Highlights & Insights¶
- A paradigm shift from searching to generating — transforms adversarial prompting from "search every time" to "train once, generate forever", increasing efficiency hundreds of fold.
- The alternating optimization training framework elegantly resolves the conflict between "high search quality but slow" and "fast generation speed but requiring data."
- Human readability is not just an aesthetic demand — more readable adversarial prompts are more effective in black-box transfer scenarios! This is a counter-intuitive but crucial finding.
- Attack as defense — using AdvPrompter for both red-teaming and blue-teaming creates an iterative safety improvement loop.
- Possesses foundational tooling value for the LLM safety field — enabling continuous, fast, and diverse red-teaming.
Limitations & Future Work¶
- Training AdvPrompter still requires target LLM gradients (for the AdvPrompterOpt step) — making it inapplicable to completely black-box target LLMs.
- As target LLM safety alignment improves, AdvPrompter may need to be retrained.
- There is a trade-off between readability and attack success rate — fully readable suffixes have slightly lower ASR.

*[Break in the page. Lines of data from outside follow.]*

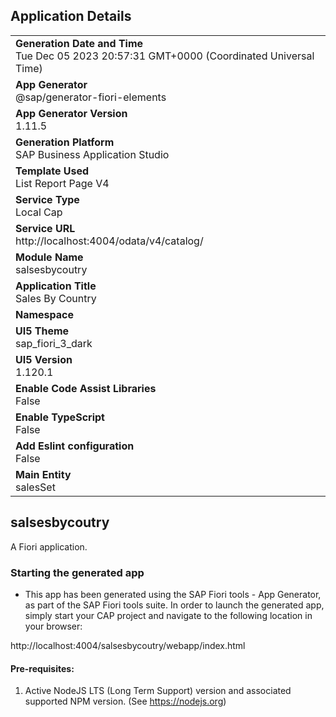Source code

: ## Application Details
|               |
| ------------- |
|**Generation Date and Time**<br>Tue Dec 05 2023 20:57:31 GMT+0000 (Coordinated Universal Time)|
|**App Generator**<br>@sap/generator-fiori-elements|
|**App Generator Version**<br>1.11.5|
|**Generation Platform**<br>SAP Business Application Studio|
|**Template Used**<br>List Report Page V4|
|**Service Type**<br>Local Cap|
|**Service URL**<br>http://localhost:4004/odata/v4/catalog/
|**Module Name**<br>salsesbycoutry|
|**Application Title**<br>Sales By Country|
|**Namespace**<br>|
|**UI5 Theme**<br>sap_fiori_3_dark|
|**UI5 Version**<br>1.120.1|
|**Enable Code Assist Libraries**<br>False|
|**Enable TypeScript**<br>False|
|**Add Eslint configuration**<br>False|
|**Main Entity**<br>salesSet|

## salsesbycoutry

A Fiori application.

### Starting the generated app

-   This app has been generated using the SAP Fiori tools - App Generator, as part of the SAP Fiori tools suite.  In order to launch the generated app, simply start your CAP project and navigate to the following location in your browser:

http://localhost:4004/salsesbycoutry/webapp/index.html

#### Pre-requisites:

1. Active NodeJS LTS (Long Term Support) version and associated supported NPM version.  (See https://nodejs.org)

- Evaluated only on English — multilingual jailbreaking remains to be explored.
- Ethical risks: This tool could be used maliciously — the paper discusses responsible use policies.
Related Work & Insights¶
- vs GCG: Discrete token search \(\rightarrow\) unreadable, slow; AdvPrompter continuous optimization + distillation \(\rightarrow\) readable, fast.
- vs AutoDAN: Uses fixed template variants \(\rightarrow\) not adaptive to inputs; AdvPrompter generates customized suffixes for each input.
- vs PAIR: Multi-turn LLM dialog \(\rightarrow\) slow; AdvPrompter single forward pass \(\rightarrow\) fast.
- Insight: A "generative" approach to adversarial attacks may be more practical than a "search-based" approach — similar to the paradigm shift from MCMC to normalizing flows.
Rating¶
- Novelty: ⭐⭐⭐⭐⭐ The paradigm shift from search to generation is highly original.
- Experimental Thoroughness: ⭐⭐⭐⭐⭐ Evaluated on open/closed-source targets, AdvBench/HarmBench, adversarial training, and comprehensive ablations.
- Writing Quality: ⭐⭐⭐⭐ Clear and intuitive.
- Value: ⭐⭐⭐⭐⭐ Possesses foundational tool value for LLM safety research.